Every parent has their favorite playground and although it may be packed chock-full of kids on any given day, there are certain risks that could be looming. Take action as a conscious parent and go over your playground safety “report card.” Check the following risk factor criteria next time you’re at your local playground. This will ensure fun and safe play for not only your kids, but everyone using this public area.

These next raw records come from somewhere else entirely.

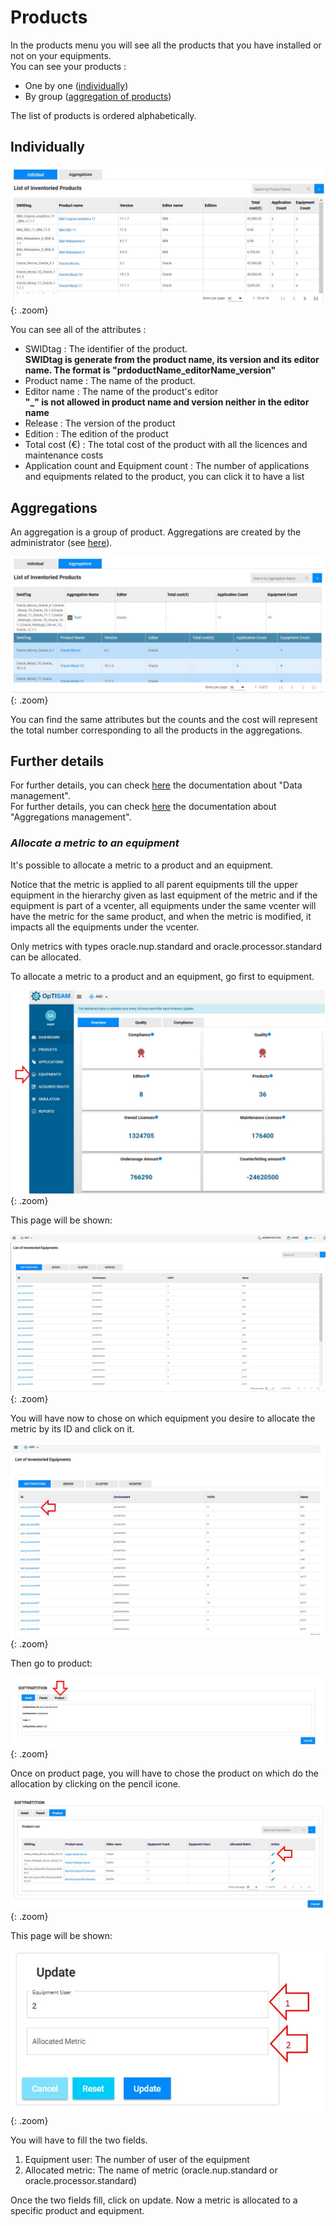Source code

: <link rel="stylesheet" href="../../../../css/enlargeImage.css" />

# Products

In the products menu you will see all the products that you have installed or not on your equipments.  
You can see your products :  
- One by one ([individually](#individually))  
- By group ([aggregation of products](#aggregations))  

The list of products is ordered alphabetically.

## Individually

![select APM](../../../img/exploring/structure/productsu.jpg){: .zoom}

You can see all of the attributes :  
- SWIDtag : The identifier of the product.   
**SWIDtag is generate from the product name, its version and its editor name. The format is "prdoductName_editorName_version"**      
- Product name : The name of the product.  
- Editor name : The name of the product's editor     
**"_" is not allowed in product name and version neither in the editor name**   
- Release : The version of the product  
- Edition : The edition of the product  
- Total cost (€) : The total cost of the product with all the licences and maintenance costs  
- Application count and Equipment count : The number of applications and equipments related to the product, you can click it to have a list

## Aggregations

An aggregation is a group of product. Aggregations are created by the administrator (see [here](../../../managing/aggregationsManagement)).  

![select APM](../../../img/exploring/structure/productsAggu.jpg){: .zoom}

You can find the same attributes but the counts and the cost will represent the total number corresponding to all the products in the aggregations.

## Further details

For further details, you can check [here](../../../managing/genericTemplate) the documentation about "Data management".  
For further details, you can check [here](../../../managing/aggregationsManagement) the documentation about "Aggregations management".

### ***Allocate a metric to an equipment***

It's possible to allocate a metric to a product and an equipment. 

Notice that the metric is applied to all parent equipments till the upper equipment in the hierarchy given as last equipment of the metric and if the equipment is part of a vcenter, all equipments under the same vcenter will have the metric for the same product, and when the metric is modified, it impacts all the equipments under the vcenter. 

Only metrics with types oracle.nup.standard and oracle.processor.standard can be allocated. 

To allocate a metric to a product and an equipment, go first to equipment.

![select APM](../../../img/metricsMana/allocate.jpg){: .zoom}

This page will be shown:

![select APM](../../../img/metricsMana/allocate2.jpg){: .zoom}

You will have now to chose on which equipment you desire to allocate the metric by its ID and click on it.

![select APM](../../../img/metricsMana/allocate3.jpg){: .zoom}

Then go to product:

![select APM](../../../img/metricsMana/allocate4.jpg){: .zoom}

Once on product page, you will have to chose the product on which do the allocation by clicking on the pencil icone. 

![select APM](../../../img/metricsMana/allocate5.jpg){: .zoom}

This page will be shown:

![select APM](../../../img/metricsMana/allocate6.jpg){: .zoom}

You will have to fill the two fields.

1. Equipment user: The number of user of the equipment
2. Allocated metric: The name of metric (oracle.nup.standard or oracle.processor.standard)

Once the two fields fill, click on update. Now a metric is allocated to a specific product and equipment. 

<script src="../../../../js/zoomImage.js"></script>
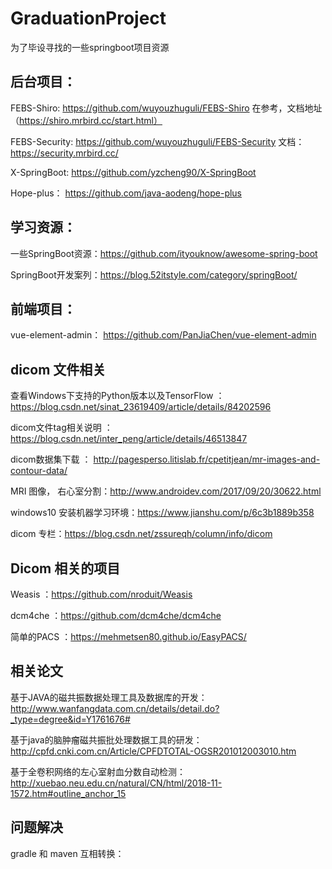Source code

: # GraduationProject
为了毕设寻找的一些springboot项目资源

## 后台项目：
FEBS-Shiro: https://github.com/wuyouzhuguli/FEBS-Shiro
在参考，文档地址（https://shiro.mrbird.cc/start.html）

FEBS-Security: https://github.com/wuyouzhuguli/FEBS-Security
文档：https://security.mrbird.cc/

X-SpringBoot: https://github.com/yzcheng90/X-SpringBoot

Hope-plus： https://github.com/java-aodeng/hope-plus

## 学习资源：
一些SpringBoot资源：https://github.com/ityouknow/awesome-spring-boot

SpringBoot开发案列：https://blog.52itstyle.com/category/springBoot/





## 前端项目：
vue-element-admin： https://github.com/PanJiaChen/vue-element-admin

## dicom 文件相关
查看Windows下支持的Python版本以及TensorFlow ： https://blog.csdn.net/sinat_23619409/article/details/84202596

dicom文件tag相关说明 ： https://blog.csdn.net/inter_peng/article/details/46513847

dicom数据集下载 ： http://pagesperso.litislab.fr/cpetitjean/mr-images-and-contour-data/

MRI 图像， 右心室分割：http://www.androidev.com/2017/09/20/30622.html

windows10 安装机器学习环境：https://www.jianshu.com/p/6c3b1889b358

dicom 专栏：https://blog.csdn.net/zssureqh/column/info/dicom

## Dicom 相关的项目
Weasis ：https://github.com/nroduit/Weasis

dcm4che ：https://github.com/dcm4che/dcm4che

简单的PACS ：https://mehmetsen80.github.io/EasyPACS/


## 相关论文

基于JAVA的磁共振数据处理工具及数据库的开发： http://www.wanfangdata.com.cn/details/detail.do?_type=degree&id=Y1761676#

基于java的脑肿瘤磁共振批处理数据工具的研发： http://cpfd.cnki.com.cn/Article/CPFDTOTAL-OGSR201012003010.htm

基于全卷积网络的左心室射血分数自动检测：http://xuebao.neu.edu.cn/natural/CN/html/2018-11-1572.htm#outline_anchor_15

## 问题解决
gradle 和 maven 互相转换： 



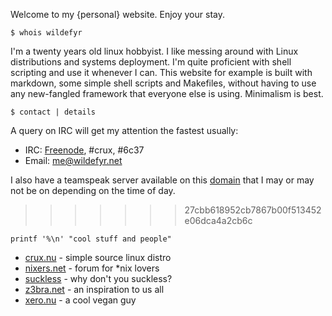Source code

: Welcome to my {personal} website. Enjoy your stay.

    $ whois wildefyr

I'm a twenty years old linux hobbyist. I like messing around with Linux
distributions and systems deployment. I'm quite proficient with shell
scripting and use it whenever I can. This website for example is built with
markdown, some simple shell scripts and Makefiles, without having to use any
new-fangled framework that everyone else is using. Minimalism is best.

    $ contact | details

A query on IRC will get my attention the fastest usually:

* IRC: [Freenode](http://webchat.freenode.net), #crux, #6c37
* Email: [me@wildefyr.net](mailto:me@wildefyr.com)

I also have a teamspeak server available on this
[domain](ts3server://wildefyr.net) that I may or may not be on depending on
the time of day.
>>>>>>> 27cbb618952cb7867b00f513452e06dca4a2cb6c

    printf '%\n' "cool stuff and people"

* [crux.nu](https://crux.nu) - simple source linux distro 
* [nixers.net](http://nixers.net) - forum for \*nix lovers
* [suckless](http://suckless.org) - why don't you suckless?
* [z3bra.net](http://z3bra.org) - an inspiration to us all
* [xero.nu](http://xero.nu) - a cool vegan guy
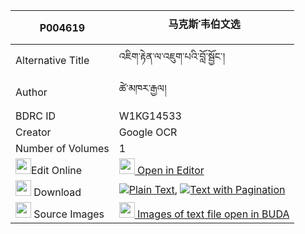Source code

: |P004619|马克斯་韦伯文选 
| --- | --- 
|Alternative Title |འཇིག་རྟེན་ལ་འཇུག་པའི་བློ་སྦྱོང་།
|Author| ཚེ་མཁར་རྒྱལ།
|BDRC ID | W1KG14533
|Creator | Google OCR
|Number of Volumes| 1
|<img width="25" src="https://img.icons8.com/color/25/000000/edit-property.png">Edit Online| [<img width="25" src="https://avatars.githubusercontent.com/u/45091458?s=200&v=4"> Open in Editor](http://editor.openpecha.org/P004619)
|<img width="25" src="https://img.icons8.com/fluent/48/000000/download-2.png"/>  Download | [![](https://img.icons8.com/color/20/000000/txt.png)Plain Text](https://github.com/Openpecha/P004619/releases/download/v2/_plain_P004619.zip), [![](https://img.icons8.com/color/20/000000/txt.png)Text with Pagination](https://github.com/Openpecha/P004619/releases/download/v2/_pages_P004619.zip)
|<img width="25" src="https://img.icons8.com/plasticine/100/000000/pictures-folder.png"/>  Source Images | [<img width="25" src="https://library.bdrc.io/icons/BUDA-small.svg"> Images of text file open in BUDA](https://library.bdrc.io/show/bdr:W1KG14533)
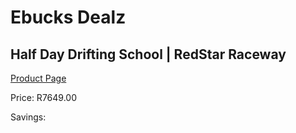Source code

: 
# Ebucks Dealz
## Half Day Drifting School | RedStar Raceway
[Product Page](https://www.ebucks.com/web/shop/productSelected.do?prodId=725859616&catId=322194323)

Price: R7649.00

Savings: 


	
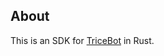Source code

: ## About
This is an SDK for [TriceBot]("https://github.com/djpiper28/CockatriceTournamentBot") in Rust.
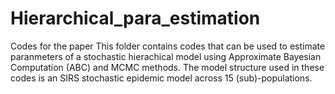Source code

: # Hierarchical_para_estimation
 Codes for the paper
 This folder contains codes that can be used to estimate paranmeters of a stochastic hierachical model using Approximate Bayesian Computation (ABC) and MCMC methods. 
 The model structure used in these codes is an SIRS stochastic epidemic model across 15 (sub)-populations. 
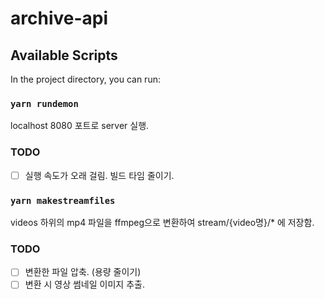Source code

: # archive-api

## Available Scripts

In the project directory, you can run:

### `yarn rundemon`

localhost 8080 포트로 server 실행.

### TODO

- [ ] 실행 속도가 오래 걸림. 빌드 타임 줄이기.

### `yarn makestreamfiles`

videos 하위의 mp4 파일을 ffmpeg으로 변환하여 stream/{video명}/\* 에 저장함.

### TODO

- [ ] 변환한 파일 압축. (용량 줄이기)
- [ ] 변환 시 영상 썸네일 이미지 추출.
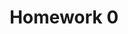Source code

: ---
layout: page
title: >-
  Homework 0
nav_order: 0
parent: Homeworks
has_children: true
has_toc: true
has_right_toc: false
description: >-
  Homework 0 spec.
released: true
---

Risk factor criteria – something every parent should be aware of:
1) Supervision

  • Adult supervision must be present since approx. 40% of injuries occur from lack of supervision.
  • Proper supervision means no blind spots where children can hide out-of-sight.
  • Crawl spaces, tunnels and boxed areas should have plexiglass or transparent material.
  • Posting playground rules is recommended. Ages 2-5 should have no more than 3 rules. Kids over 5 will remember 5 rules. Rules should be general, like “Respect others,” or “Take turns.”

2) Age-Appropriate Design

  • Playgrounds should have separate areas with appropriately-sized equipment for ages 2-5 and 5-12. Intended user group should be obvious (typically using a buffer like benches or shrubs). If playground serves all ages, pathways and layout should clearly designate areas for age groups.
  • Signs posted should give guidance to adults for age-appropriateness of play equipment.
  • Platforms over 6-feet high should have an intermediate standing surface.
  • Guardrails or barriers should be used to prevent falls off elevated platforms. These should also prevent intentional attempts by children to climb over the barrier.
  • Children use equipment in ways not intended when designed. High tube slides, for example, can put children at risk since they can easily climb outside the piece. (Was the piece designed to minimize risk from injury from a fall or not?)
  • Some swings have support structures like bars and long poles that children can possibly climb to the top of the structure by. Many times these structures have no safe surfacing underneath. Dangerous heights and hard surfaces NEVER mix.

3) Fall Surfacing

  • Appropriate surfaces are loose fill (sand, pea gravel, shredded tires, wood chips/mulch) or unitary surfaces (rubber tiles/mats and poured rubber). Asphalt, concrete, dirt and grass are NOT appropriate.
  • Falls from 1-foot high onto concrete can cause concussion and falls from 8-feet onto dirt is the same as a child hitting a brick wall at 30 mph
  • Appropriate surfacing should be located directly underneath equipment and extend 6-feet in all directions. Slides and swings have an even longer zone.
  • Loose fill should have appropriate depth to cushion falls – 12 in. recommended.
  • No concrete footings should be seen around any equipment. Deaths and permanent disabilities have occurred from this.

4) Equipment Maintenance

  • Broken equipment pieces are never okay. Means should be taken to fix it.
  • Missing parts are a huge hazard and cause unnecessary injury hazards.
  • Protruding bolts and fixtures can cause problems by catching clothing or kids running into them.
  • Strangulation is the leading cause of playground fatalities. Drawstrings on sweatshirts and clothing get caught in gaps in the equipment. The area on top of slides is potentially troublesome.
  • Entrapment places are guardrails and underneath merry-go-rounds. Head entrapment is especially dangerous because young children’s heads and bigger than their bodies.
  • Exposed metal rusts and this also weakens the equipment parts.
  • Wood structures must be treated regularly to avoid weather problems like splinters.
  • Plastic equipment can crack and develop holes from temperature and vandalism.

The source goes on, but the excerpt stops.